■ WORK TO BE COMPLETED ■
Reproduce word for word the lines between those holding "Das command-Package beinhaltet" and "dem Model ausgeführt", inclusive, and nothing else from the data below.
........
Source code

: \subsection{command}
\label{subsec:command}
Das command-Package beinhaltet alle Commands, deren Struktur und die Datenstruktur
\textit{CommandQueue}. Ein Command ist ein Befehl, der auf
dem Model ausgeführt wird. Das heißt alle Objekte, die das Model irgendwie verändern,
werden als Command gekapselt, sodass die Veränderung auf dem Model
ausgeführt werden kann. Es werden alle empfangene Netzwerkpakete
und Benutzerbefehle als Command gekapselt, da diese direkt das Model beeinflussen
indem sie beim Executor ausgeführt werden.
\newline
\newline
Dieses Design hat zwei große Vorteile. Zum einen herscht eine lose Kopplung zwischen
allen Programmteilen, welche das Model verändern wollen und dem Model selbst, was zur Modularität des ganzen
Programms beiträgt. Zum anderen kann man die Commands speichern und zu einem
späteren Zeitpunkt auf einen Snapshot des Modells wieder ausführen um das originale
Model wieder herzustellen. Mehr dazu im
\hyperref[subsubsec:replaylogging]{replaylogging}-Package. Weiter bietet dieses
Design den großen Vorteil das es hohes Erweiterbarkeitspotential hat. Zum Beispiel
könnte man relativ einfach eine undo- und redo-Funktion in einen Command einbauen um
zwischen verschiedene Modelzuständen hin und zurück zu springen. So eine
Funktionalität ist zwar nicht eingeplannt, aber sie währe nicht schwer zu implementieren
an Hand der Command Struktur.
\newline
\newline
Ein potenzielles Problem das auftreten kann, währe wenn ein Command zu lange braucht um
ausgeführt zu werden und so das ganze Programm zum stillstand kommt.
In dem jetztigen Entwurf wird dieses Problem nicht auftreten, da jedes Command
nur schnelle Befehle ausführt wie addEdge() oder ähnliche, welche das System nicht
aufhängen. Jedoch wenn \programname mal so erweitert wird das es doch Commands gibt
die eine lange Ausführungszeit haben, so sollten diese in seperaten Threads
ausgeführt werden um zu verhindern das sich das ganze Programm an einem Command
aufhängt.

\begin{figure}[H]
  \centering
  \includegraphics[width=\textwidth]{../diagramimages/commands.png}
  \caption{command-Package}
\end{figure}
........
■ SOLUTION ■
Das command-Package beinhaltet alle Commands, deren Struktur und die Datenstruktur
\textit{CommandQueue}. Ein Command ist ein Befehl, der auf
dem Model ausgeführt wird. Das heißt alle Objekte, die das Model irgendwie verändern,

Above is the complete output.